If the zeroes of the quadratic polynomial x2+(a+1)x+b are 2&-3, then:
Answers
Step-by-step explanation:
According to the problem statement, we are given a quadratic polynomial x2+(a+1)x+b having 2 and -3 as zeroes. Therefore, α=2 and β=−3. So, the respective values are a = 0 and b = -6. Therefore, option (d) is correct.
Answer:
a = 0, b = -6
Step-by-step explanation:
p(x) = x² + (a + 1)x + b
Zeroes of this polynomial are 2 and (-3). This means if we put 2 and (-3) as x in the above equation, we should get 0.

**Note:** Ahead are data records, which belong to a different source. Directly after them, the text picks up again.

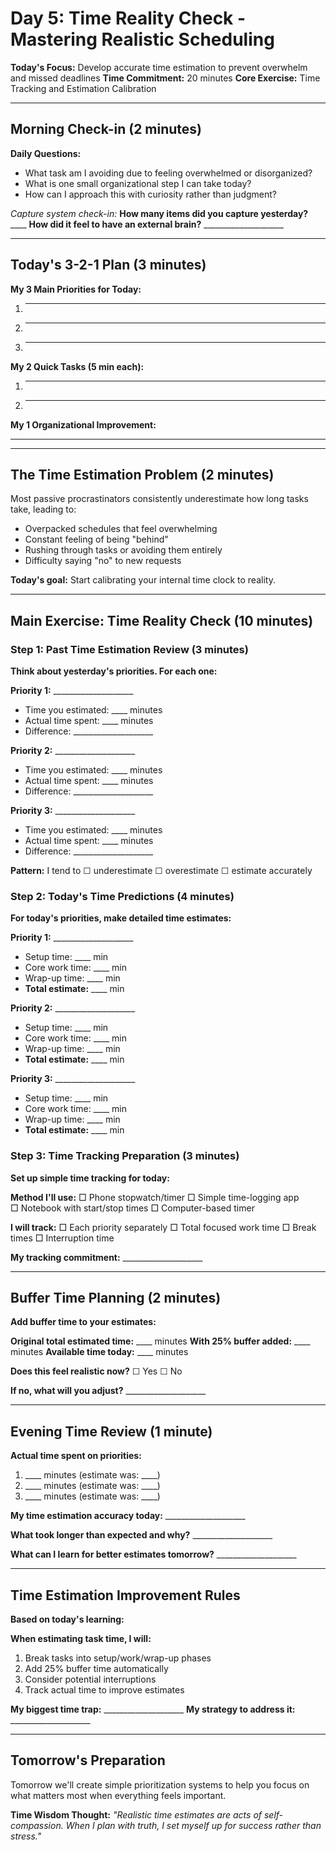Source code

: # Day 5: Time Reality Check - Mastering Realistic Scheduling

**Today's Focus:** Develop accurate time estimation to prevent overwhelm and missed deadlines
**Time Commitment:** 20 minutes
**Core Exercise:** Time Tracking and Estimation Calibration

---

## Morning Check-in (2 minutes)

**Daily Questions:**
- What task am I avoiding due to feeling overwhelmed or disorganized?
- What is one small organizational step I can take today?
- How can I approach this with curiosity rather than judgment?

*Capture system check-in:*
**How many items did you capture yesterday?** ____
**How did it feel to have an external brain?** ____________________

---

## Today's 3-2-1 Plan (3 minutes)

**My 3 Main Priorities for Today:**
1. ____________________
2. ____________________
3. ____________________

**My 2 Quick Tasks (5 min each):**
1. ____________________
2. ____________________

**My 1 Organizational Improvement:**
____________________

---

## The Time Estimation Problem (2 minutes)

Most passive procrastinators consistently underestimate how long tasks take, leading to:
- Overpacked schedules that feel overwhelming
- Constant feeling of being "behind"
- Rushing through tasks or avoiding them entirely
- Difficulty saying "no" to new requests

**Today's goal:** Start calibrating your internal time clock to reality.

---

## Main Exercise: Time Reality Check (10 minutes)

### Step 1: Past Time Estimation Review (3 minutes)

**Think about yesterday's priorities. For each one:**

**Priority 1:** ____________________
- Time you estimated: ____ minutes
- Actual time spent: ____ minutes  
- Difference: ____________________

**Priority 2:** ____________________
- Time you estimated: ____ minutes
- Actual time spent: ____ minutes
- Difference: ____________________

**Priority 3:** ____________________
- Time you estimated: ____ minutes
- Actual time spent: ____ minutes
- Difference: ____________________

**Pattern:** I tend to ☐ underestimate ☐ overestimate ☐ estimate accurately

### Step 2: Today's Time Predictions (4 minutes)

**For today's priorities, make detailed time estimates:**

**Priority 1:** ____________________
- Setup time: ____ min
- Core work time: ____ min  
- Wrap-up time: ____ min
- **Total estimate:** ____ min

**Priority 2:** ____________________
- Setup time: ____ min
- Core work time: ____ min
- Wrap-up time: ____ min
- **Total estimate:** ____ min

**Priority 3:** ____________________
- Setup time: ____ min
- Core work time: ____ min
- Wrap-up time: ____ min
- **Total estimate:** ____ min

### Step 3: Time Tracking Preparation (3 minutes)

**Set up simple time tracking for today:**

**Method I'll use:**
□ Phone stopwatch/timer
□ Simple time-logging app  
□ Notebook with start/stop times
□ Computer-based timer

**I will track:**
□ Each priority separately
□ Total focused work time
□ Break times
□ Interruption time

**My tracking commitment:** ____________________

---

## Buffer Time Planning (2 minutes)

**Add buffer time to your estimates:**

**Original total estimated time:** ____ minutes
**With 25% buffer added:** ____ minutes
**Available time today:** ____ minutes

**Does this feel realistic now?** ☐ Yes ☐ No

**If no, what will you adjust?** ____________________

---

## Evening Time Review (1 minute)

**Actual time spent on priorities:**
1. ____ minutes (estimate was: ____)
2. ____ minutes (estimate was: ____)
3. ____ minutes (estimate was: ____)

**My time estimation accuracy today:** ____________________

**What took longer than expected and why?** ____________________

**What can I learn for better estimates tomorrow?** ____________________

---

## Time Estimation Improvement Rules

**Based on today's learning:**

**When estimating task time, I will:**
1. Break tasks into setup/work/wrap-up phases
2. Add 25% buffer time automatically
3. Consider potential interruptions
4. Track actual time to improve estimates

**My biggest time trap:** ____________________
**My strategy to address it:** ____________________

---

## Tomorrow's Preparation
Tomorrow we'll create simple prioritization systems to help you focus on what matters most when everything feels important.

**Time Wisdom Thought:**
*"Realistic time estimates are acts of self-compassion. When I plan with truth, I set myself up for success rather than stress."*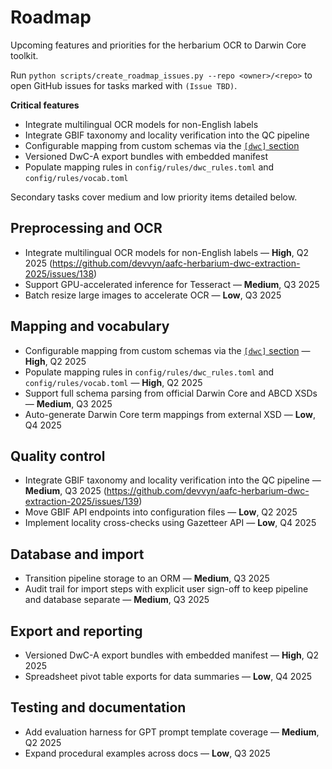 # Roadmap

Upcoming features and priorities for the herbarium OCR to Darwin Core toolkit.

Run `python scripts/create_roadmap_issues.py --repo <owner>/<repo>` to open GitHub issues for tasks marked with `(Issue TBD)`.

**Critical features**
- Integrate multilingual OCR models for non-English labels
- Integrate GBIF taxonomy and locality verification into the QC pipeline
- Configurable mapping from custom schemas via the [`[dwc]` section](configuration.md)
- Versioned DwC-A export bundles with embedded manifest
- Populate mapping rules in `config/rules/dwc_rules.toml` and `config/rules/vocab.toml`

Secondary tasks cover medium and low priority items detailed below.

## Preprocessing and OCR

- Integrate multilingual OCR models for non-English labels — **High**, Q2 2025 (https://github.com/devvyn/aafc-herbarium-dwc-extraction-2025/issues/138)
- Support GPU-accelerated inference for Tesseract — **Medium**, Q3 2025
- Batch resize large images to accelerate OCR — **Low**, Q3 2025

## Mapping and vocabulary

- Configurable mapping from custom schemas via the [`[dwc]` section](configuration.md) — **High**, Q2 2025
- Populate mapping rules in `config/rules/dwc_rules.toml` and `config/rules/vocab.toml` — **High**, Q2 2025
- Support full schema parsing from official Darwin Core and ABCD XSDs — **Medium**, Q3 2025
- Auto-generate Darwin Core term mappings from external XSD — **Low**, Q4 2025

## Quality control

- Integrate GBIF taxonomy and locality verification into the QC pipeline — **Medium**, Q3 2025 (https://github.com/devvyn/aafc-herbarium-dwc-extraction-2025/issues/139)
- Move GBIF API endpoints into configuration files — **Low**, Q2 2025
- Implement locality cross-checks using Gazetteer API — **Low**, Q4 2025

## Database and import

- Transition pipeline storage to an ORM — **Medium**, Q3 2025
- Audit trail for import steps with explicit user sign-off to keep pipeline and database separate — **Medium**, Q3 2025

## Export and reporting

- Versioned DwC-A export bundles with embedded manifest — **High**, Q2 2025
- Spreadsheet pivot table exports for data summaries — **Low**, Q4 2025

## Testing and documentation

- Add evaluation harness for GPT prompt template coverage — **Medium**, Q2 2025
- Expand procedural examples across docs — **Low**, Q3 2025
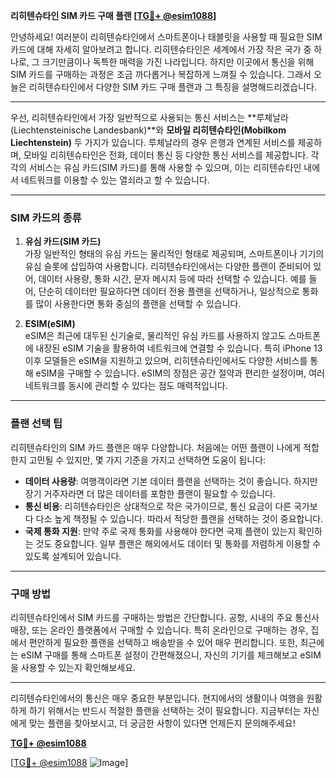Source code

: **리히텐슈타인 SIM 카드 구매 플랜 [[TG💪+ @esim1088](https://t.me/s/esim1088)]**

안녕하세요! 여러분이 리히텐슈타인에서 스마트폰이나 태블릿을 사용할 때 필요한 SIM 카드에 대해 자세히 알아보려고 합니다. 리히텐슈타인은 세계에서 가장 작은 국가 중 하나로, 그 크기만큼이나 독특한 매력을 가진 나라입니다. 하지만 이곳에서 통신을 위해 SIM 카드를 구매하는 과정은 조금 까다롭거나 복잡하게 느껴질 수 있습니다. 그래서 오늘은 리히텐슈타인에서 다양한 SIM 카드 구매 플랜과 그 특징을 설명해드리겠습니다.

---

우선, 리히텐슈타인에서 가장 일반적으로 사용되는 통신 서비스는 **루체날라(Liechtensteinische Landesbank)**와 **모바일 리히텐슈타인(Mobilkom Liechtenstein)** 두 가지가 있습니다. 루체날라의 경우 은행과 연계된 서비스를 제공하며, 모바일 리히텐슈타인은 전화, 데이터 통신 등 다양한 통신 서비스를 제공합니다. 각각의 서비스는 유심 카드(SIM 카드)를 통해 사용할 수 있으며, 이는 리히텐슈타인 내에서 네트워크를 이용할 수 있는 열쇠라고 할 수 있습니다.

---

### **SIM 카드의 종류**

1. **유심 카드(SIM 카드)**  
   가장 일반적인 형태의 유심 카드는 물리적인 형태로 제공되며, 스마트폰이나 기기의 유심 슬롯에 삽입하여 사용합니다. 리히텐슈타인에서는 다양한 플랜이 준비되어 있어, 데이터 사용량, 통화 시간, 문자 메시지 등에 따라 선택할 수 있습니다. 예를 들어, 단순히 데이터만 필요하다면 데이터 전용 플랜을 선택하거나, 일상적으로 통화를 많이 사용한다면 통화 중심의 플랜을 선택할 수 있습니다.

2. **ESIM(eSIM)**  
   eSIM은 최근에 대두된 신기술로, 물리적인 유심 카드를 사용하지 않고도 스마트폰에 내장된 eSIM 기술을 활용하여 네트워크에 연결할 수 있습니다. 특히 iPhone 13 이후 모델들은 eSIM을 지원하고 있으며, 리히텐슈타인에서도 다양한 서비스를 통해 eSIM을 구매할 수 있습니다. eSIM의 장점은 공간 절약과 편리한 설정이며, 여러 네트워크를 동시에 관리할 수 있다는 점도 매력적입니다.

---

### **플랜 선택 팁**

리히텐슈타인의 SIM 카드 플랜은 매우 다양합니다. 처음에는 어떤 플랜이 나에게 적합한지 고민될 수 있지만, 몇 가지 기준을 가지고 선택하면 도움이 됩니다:

- **데이터 사용량**: 여행객이라면 기본 데이터 플랜을 선택하는 것이 좋습니다. 하지만 장기 거주자라면 더 많은 데이터를 포함한 플랜이 필요할 수 있습니다.
- **통신 비용**: 리히텐슈타인은 상대적으로 작은 국가이므로, 통신 요금이 다른 국가보다 다소 높게 책정될 수 있습니다. 따라서 적당한 플랜을 선택하는 것이 중요합니다.
- **국제 통화 지원**: 만약 주로 국제 통화를 사용해야 한다면 국제 플랜이 있는지 확인하는 것도 중요합니다. 일부 플랜은 해외에서도 데이터 및 통화를 저렴하게 이용할 수 있도록 설계되어 있습니다.

---

### **구매 방법**

리히텐슈타인에서 SIM 카드를 구매하는 방법은 간단합니다. 공항, 시내의 주요 통신사 매장, 또는 온라인 플랫폼에서 구매할 수 있습니다. 특히 온라인으로 구매하는 경우, 집에서 편안하게 필요한 플랜을 선택하고 배송받을 수 있어 매우 편리합니다. 또한, 최근에는 eSIM 구매를 통해 스마트폰 설정이 간편해졌으니, 자신의 기기를 체크해보고 eSIM을 사용할 수 있는지 확인해보세요.

---

리히텐슈타인에서의 통신은 매우 중요한 부분입니다. 현지에서의 생활이나 여행을 원활하게 하기 위해서는 반드시 적절한 플랜을 선택하는 것이 필요합니다. 지금부터는 자신에게 맞는 플랜을 찾아보시고, 더 궁금한 사항이 있다면 언제든지 문의해주세요!

**[TG💪+ @esim1088](https://t.me/s/esim1088)**  

[[TG💪+ @esim1088](https://t.me/s/esim1088) ![Image](https://i.postimg.cc/Y0z9fWf4/image.png)]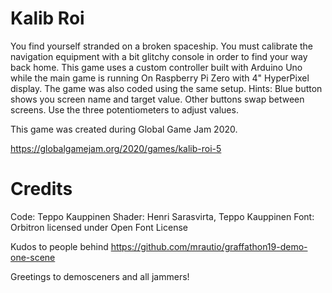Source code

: # Kalib Roi

You find yourself stranded on a broken spaceship. You must calibrate the navigation equipment with a bit glitchy console in order to find your way back home. This game uses a custom controller built with Arduino Uno while the main game is running On Raspberry Pi Zero with 4" HyperPixel display. The game was also coded using the same setup. Hints: Blue button shows you screen name and target value. Other buttons swap between screens. Use the three potentiometers to adjust values.

This game was created during Global Game Jam 2020.

https://globalgamejam.org/2020/games/kalib-roi-5

# Credits
Code: Teppo Kauppinen
Shader: Henri Sarasvirta, Teppo Kauppinen
Font: Orbitron licensed under Open Font License

Kudos to people behind https://github.com/mrautio/graffathon19-demo-one-scene

Greetings to demosceners and all jammers!

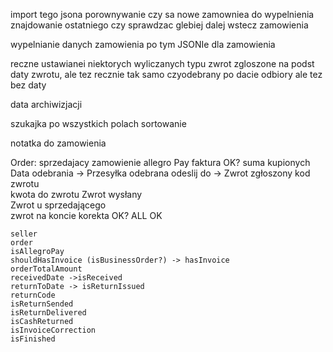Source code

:import tego jsona
porownywanie czy sa nowe zamowniea do wypelnienia
znajdowanie ostatniego czy sprawdzac glebiej dalej wstecz zamowienia

wypelnianie danych zamowienia po tym JSONIe dla zamowienia

reczne ustawianei niektorych wyliczanych typu zwrot zgloszone na podst daty zwrotu, ale tez recznie
tak samo czyodebrany po dacie odbiory ale tez bez daty

data archiwizjacji

szukajka po wszystkich polach
sortowanie

notatka do zamowienia




Order:
    sprzedajacy
    zamowienie
    allegro Pay	
    faktura OK?	
    suma kupionych	
    Data odebrania -> Przesyłka odebrana
    odeslij do -> Zwrot zgłoszony
    kod zwrotu	
    kwota do zwrotu	
    Zwrot wysłany	
    Zwrot u sprzedającego	
    zwrot na koncie	
    korekta OK?	
    ALL OK		


    seller
    order
    isAllegroPay
    shouldHasInvoice (isBusinessOrder?) -> hasInvoice
    orderTotalAmount
    receivedDate ->isReceived
    returnToDate -> isReturnIssued
    returnCode
    isReturnSended
    isReturnDelivered
    isCashReturned
    isInvoiceCorrection
    isFinished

p(2) = 2² + (a + 1)2 + b = 0
4 + 2a + 2 + b = 0
2a + b + 6 = 0 (First Equation)
p(-3) = (-3)² + (a + 1)(-3) + b = 0
9 - 3a - 3 + b = 0
-3a + b + 6 = 0 (Second Equation)
Now, we have two equations and two variables. So we can find the values of a and b.
First Equation: 2a + b + 6 = 0
b = -2a - 6
Put the value of b obtained here in the second equation.
Second Equation: -3a + b + 6 = 0
-3a + (-2a - 6) + 6 = 0
-3a - 2a - 6 + 6 = 0
-5a = 0
a = 0
Now, find the value of b.
b = -2a - 6
b = -2(0) - 6
b = 0 - 6
b = -6